Pese al tributo que le ha rendido en sus temas, Antonio Puerto no se ve tan deudor del cante de José Monge Cruz como podría sospecharse. “Camarón ya se fue y todo lo que dejó servirá para que otros beban de él. Ojalá hubiese durado mil años para que hubiera seguido enseñando. Es verdad que los que salen camaroneros se arriesgan mucho, como nos arriesgamos todos los que intentamos beber de él. Si consigues acercarte lo más posible, ya te puedes sentir dichoso”.
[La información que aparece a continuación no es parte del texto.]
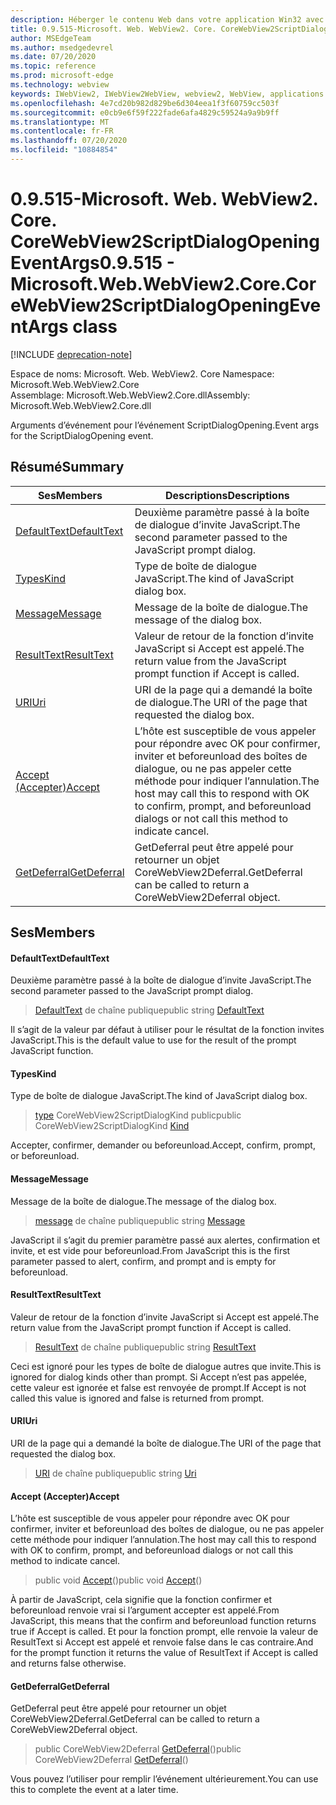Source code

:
 ```yaml
---
description: Héberger le contenu Web dans votre application Win32 avec le contrôle Microsoft Edge WebView2
title: 0.9.515-Microsoft. Web. WebView2. Core. CoreWebView2ScriptDialogOpeningEventArgs
author: MSEdgeTeam
ms.author: msedgedevrel
ms.date: 07/20/2020
ms.topic: reference
ms.prod: microsoft-edge
ms.technology: webview
keywords: IWebView2, IWebView2WebView, webview2, WebView, applications Win32, Win32, Edge, ICoreWebView2, ICoreWebView2Controller, contrôle de navigateur, html Edge
ms.openlocfilehash: 4e7cd20b982d829be6d304eea1f3f60759cc503f
ms.sourcegitcommit: e0cb9e6f59f222fade6afa4829c59524a9a9b9ff
ms.translationtype: MT
ms.contentlocale: fr-FR
ms.lasthandoff: 07/20/2020
ms.locfileid: "10884854"
---
```

# <span data-ttu-id="fe3a8-104">0.9.515-Microsoft. Web. WebView2. Core. CoreWebView2ScriptDialogOpeningEventArgs</span><span class="sxs-lookup"><span data-stu-id="fe3a8-104">0.9.515 - Microsoft.Web.WebView2.Core.CoreWebView2ScriptDialogOpeningEventArgs class</span></span> 

[!INCLUDE [deprecation-note](../../includes/deprecation-note.md)]

<span data-ttu-id="fe3a8-105">Espace de noms: Microsoft. Web. WebView2. Core </span><span class="sxs-lookup"><span data-stu-id="fe3a8-105">Namespace: Microsoft.Web.WebView2.Core</span></span>\
<span data-ttu-id="fe3a8-106">Assemblage: Microsoft.Web.WebView2.Core.dll</span><span class="sxs-lookup"><span data-stu-id="fe3a8-106">Assembly: Microsoft.Web.WebView2.Core.dll</span></span>

<span data-ttu-id="fe3a8-107">Arguments d’événement pour l’événement ScriptDialogOpening.</span><span class="sxs-lookup"><span data-stu-id="fe3a8-107">Event args for the ScriptDialogOpening event.</span></span>

## <span data-ttu-id="fe3a8-108">Résumé</span><span class="sxs-lookup"><span data-stu-id="fe3a8-108">Summary</span></span>

 <span data-ttu-id="fe3a8-109">Ses</span><span class="sxs-lookup"><span data-stu-id="fe3a8-109">Members</span></span>                        | <span data-ttu-id="fe3a8-110">Descriptions</span><span class="sxs-lookup"><span data-stu-id="fe3a8-110">Descriptions</span></span>
--------------------------------|---------------------------------------------
[<span data-ttu-id="fe3a8-111">DefaultText</span><span class="sxs-lookup"><span data-stu-id="fe3a8-111">DefaultText</span></span>](#defaulttext) | <span data-ttu-id="fe3a8-112">Deuxième paramètre passé à la boîte de dialogue d’invite JavaScript.</span><span class="sxs-lookup"><span data-stu-id="fe3a8-112">The second parameter passed to the JavaScript prompt dialog.</span></span>
[<span data-ttu-id="fe3a8-113">Types</span><span class="sxs-lookup"><span data-stu-id="fe3a8-113">Kind</span></span>](#kind) | <span data-ttu-id="fe3a8-114">Type de boîte de dialogue JavaScript.</span><span class="sxs-lookup"><span data-stu-id="fe3a8-114">The kind of JavaScript dialog box.</span></span>
[<span data-ttu-id="fe3a8-115">Message</span><span class="sxs-lookup"><span data-stu-id="fe3a8-115">Message</span></span>](#message) | <span data-ttu-id="fe3a8-116">Message de la boîte de dialogue.</span><span class="sxs-lookup"><span data-stu-id="fe3a8-116">The message of the dialog box.</span></span>
[<span data-ttu-id="fe3a8-117">ResultText</span><span class="sxs-lookup"><span data-stu-id="fe3a8-117">ResultText</span></span>](#resulttext) | <span data-ttu-id="fe3a8-118">Valeur de retour de la fonction d’invite JavaScript si Accept est appelé.</span><span class="sxs-lookup"><span data-stu-id="fe3a8-118">The return value from the JavaScript prompt function if Accept is called.</span></span>
[<span data-ttu-id="fe3a8-119">URI</span><span class="sxs-lookup"><span data-stu-id="fe3a8-119">Uri</span></span>](#uri) | <span data-ttu-id="fe3a8-120">URI de la page qui a demandé la boîte de dialogue.</span><span class="sxs-lookup"><span data-stu-id="fe3a8-120">The URI of the page that requested the dialog box.</span></span>
[<span data-ttu-id="fe3a8-121">Accept (Accepter)</span><span class="sxs-lookup"><span data-stu-id="fe3a8-121">Accept</span></span>](#accept) | <span data-ttu-id="fe3a8-122">L’hôte est susceptible de vous appeler pour répondre avec OK pour confirmer, inviter et beforeunload des boîtes de dialogue, ou ne pas appeler cette méthode pour indiquer l’annulation.</span><span class="sxs-lookup"><span data-stu-id="fe3a8-122">The host may call this to respond with OK to confirm, prompt, and beforeunload dialogs or not call this method to indicate cancel.</span></span>
[<span data-ttu-id="fe3a8-123">GetDeferral</span><span class="sxs-lookup"><span data-stu-id="fe3a8-123">GetDeferral</span></span>](#getdeferral) | <span data-ttu-id="fe3a8-124">GetDeferral peut être appelé pour retourner un objet CoreWebView2Deferral.</span><span class="sxs-lookup"><span data-stu-id="fe3a8-124">GetDeferral can be called to return a CoreWebView2Deferral object.</span></span>

## <span data-ttu-id="fe3a8-125">Ses</span><span class="sxs-lookup"><span data-stu-id="fe3a8-125">Members</span></span>

#### <span data-ttu-id="fe3a8-126">DefaultText</span><span class="sxs-lookup"><span data-stu-id="fe3a8-126">DefaultText</span></span> 

<span data-ttu-id="fe3a8-127">Deuxième paramètre passé à la boîte de dialogue d’invite JavaScript.</span><span class="sxs-lookup"><span data-stu-id="fe3a8-127">The second parameter passed to the JavaScript prompt dialog.</span></span>

> <span data-ttu-id="fe3a8-128">[DefaultText](#defaulttext) de chaîne publique</span><span class="sxs-lookup"><span data-stu-id="fe3a8-128">public string [DefaultText](#defaulttext)</span></span>

<span data-ttu-id="fe3a8-129">Il s’agit de la valeur par défaut à utiliser pour le résultat de la fonction invites JavaScript.</span><span class="sxs-lookup"><span data-stu-id="fe3a8-129">This is the default value to use for the result of the prompt JavaScript function.</span></span>

#### <span data-ttu-id="fe3a8-130">Types</span><span class="sxs-lookup"><span data-stu-id="fe3a8-130">Kind</span></span> 

<span data-ttu-id="fe3a8-131">Type de boîte de dialogue JavaScript.</span><span class="sxs-lookup"><span data-stu-id="fe3a8-131">The kind of JavaScript dialog box.</span></span>

> <span data-ttu-id="fe3a8-132">[type](#kind) CoreWebView2ScriptDialogKind public</span><span class="sxs-lookup"><span data-stu-id="fe3a8-132">public CoreWebView2ScriptDialogKind [Kind](#kind)</span></span>

<span data-ttu-id="fe3a8-133">Accepter, confirmer, demander ou beforeunload.</span><span class="sxs-lookup"><span data-stu-id="fe3a8-133">Accept, confirm, prompt, or beforeunload.</span></span>

#### <span data-ttu-id="fe3a8-134">Message</span><span class="sxs-lookup"><span data-stu-id="fe3a8-134">Message</span></span> 

<span data-ttu-id="fe3a8-135">Message de la boîte de dialogue.</span><span class="sxs-lookup"><span data-stu-id="fe3a8-135">The message of the dialog box.</span></span>

> <span data-ttu-id="fe3a8-136">[message](#message) de chaîne publique</span><span class="sxs-lookup"><span data-stu-id="fe3a8-136">public string [Message](#message)</span></span>

<span data-ttu-id="fe3a8-137">JavaScript il s’agit du premier paramètre passé aux alertes, confirmation et invite, et est vide pour beforeunload.</span><span class="sxs-lookup"><span data-stu-id="fe3a8-137">From JavaScript this is the first parameter passed to alert, confirm, and prompt and is empty for beforeunload.</span></span>

#### <span data-ttu-id="fe3a8-138">ResultText</span><span class="sxs-lookup"><span data-stu-id="fe3a8-138">ResultText</span></span> 

<span data-ttu-id="fe3a8-139">Valeur de retour de la fonction d’invite JavaScript si Accept est appelé.</span><span class="sxs-lookup"><span data-stu-id="fe3a8-139">The return value from the JavaScript prompt function if Accept is called.</span></span>

> <span data-ttu-id="fe3a8-140">[ResultText](#resulttext) de chaîne publique</span><span class="sxs-lookup"><span data-stu-id="fe3a8-140">public string [ResultText](#resulttext)</span></span>

<span data-ttu-id="fe3a8-141">Ceci est ignoré pour les types de boîte de dialogue autres que invite.</span><span class="sxs-lookup"><span data-stu-id="fe3a8-141">This is ignored for dialog kinds other than prompt.</span></span> <span data-ttu-id="fe3a8-142">Si Accept n’est pas appelée, cette valeur est ignorée et false est renvoyée de prompt.</span><span class="sxs-lookup"><span data-stu-id="fe3a8-142">If Accept is not called this value is ignored and false is returned from prompt.</span></span>

#### <span data-ttu-id="fe3a8-143">URI</span><span class="sxs-lookup"><span data-stu-id="fe3a8-143">Uri</span></span> 

<span data-ttu-id="fe3a8-144">URI de la page qui a demandé la boîte de dialogue.</span><span class="sxs-lookup"><span data-stu-id="fe3a8-144">The URI of the page that requested the dialog box.</span></span>

> <span data-ttu-id="fe3a8-145">[URI](#uri) de chaîne publique</span><span class="sxs-lookup"><span data-stu-id="fe3a8-145">public string [Uri](#uri)</span></span>

#### <span data-ttu-id="fe3a8-146">Accept (Accepter)</span><span class="sxs-lookup"><span data-stu-id="fe3a8-146">Accept</span></span> 

<span data-ttu-id="fe3a8-147">L’hôte est susceptible de vous appeler pour répondre avec OK pour confirmer, inviter et beforeunload des boîtes de dialogue, ou ne pas appeler cette méthode pour indiquer l’annulation.</span><span class="sxs-lookup"><span data-stu-id="fe3a8-147">The host may call this to respond with OK to confirm, prompt, and beforeunload dialogs or not call this method to indicate cancel.</span></span>

> <span data-ttu-id="fe3a8-148">public void [Accept](#accept)()</span><span class="sxs-lookup"><span data-stu-id="fe3a8-148">public void [Accept](#accept)()</span></span>

<span data-ttu-id="fe3a8-149">À partir de JavaScript, cela signifie que la fonction confirmer et beforeunload renvoie vrai si l’argument accepter est appelé.</span><span class="sxs-lookup"><span data-stu-id="fe3a8-149">From JavaScript, this means that the confirm and beforeunload function returns true if Accept is called.</span></span> <span data-ttu-id="fe3a8-150">Et pour la fonction prompt, elle renvoie la valeur de ResultText si Accept est appelé et renvoie false dans le cas contraire.</span><span class="sxs-lookup"><span data-stu-id="fe3a8-150">And for the prompt function it returns the value of ResultText if Accept is called and returns false otherwise.</span></span>

#### <span data-ttu-id="fe3a8-151">GetDeferral</span><span class="sxs-lookup"><span data-stu-id="fe3a8-151">GetDeferral</span></span> 

<span data-ttu-id="fe3a8-152">GetDeferral peut être appelé pour retourner un objet CoreWebView2Deferral.</span><span class="sxs-lookup"><span data-stu-id="fe3a8-152">GetDeferral can be called to return a CoreWebView2Deferral object.</span></span>

> <span data-ttu-id="fe3a8-153">public CoreWebView2Deferral [GetDeferral](#getdeferral)()</span><span class="sxs-lookup"><span data-stu-id="fe3a8-153">public CoreWebView2Deferral [GetDeferral](#getdeferral)()</span></span>

<span data-ttu-id="fe3a8-154">Vous pouvez l’utiliser pour remplir l’événement ultérieurement.</span><span class="sxs-lookup"><span data-stu-id="fe3a8-154">You can use this to complete the event at a later time.</span></span>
Cuenta Antonio Puerto que, cuando era joven, estando en la Fiesta de la Parpuja de Chiclana, el propio Camarón lo animó a salir a cantar. Pero no lo hizo, le dio lache –vergüenza en caló. Prefiere hablar entonces de cómo su carrera no cuajó y cuenta un detalle que revela más que todo lo antes respondido: “Álvarez Caballero habló muy bien de mi en El País”. Se nota, por la forma en que lo ha dicho, que lleva la frase cogida con velcro a los labios.
Es cierto que, el 20 de julio de 1985, Ángel Álvarez Caballero, el crítico de flamenco del diario, dijo de una reunión en la Asociación Cultural La Fandanga que “el cante que más me emocionó fue el de Antonio Puerto. Atención a él, creo que ahí tenemos un valor excepcional. Canta con todo el sentimiento, con toda la pena del mundo, su queja es estremecedora. No se puede seguir ignorando a Antonio Puerto; es un cantaor de cuerpo entero”.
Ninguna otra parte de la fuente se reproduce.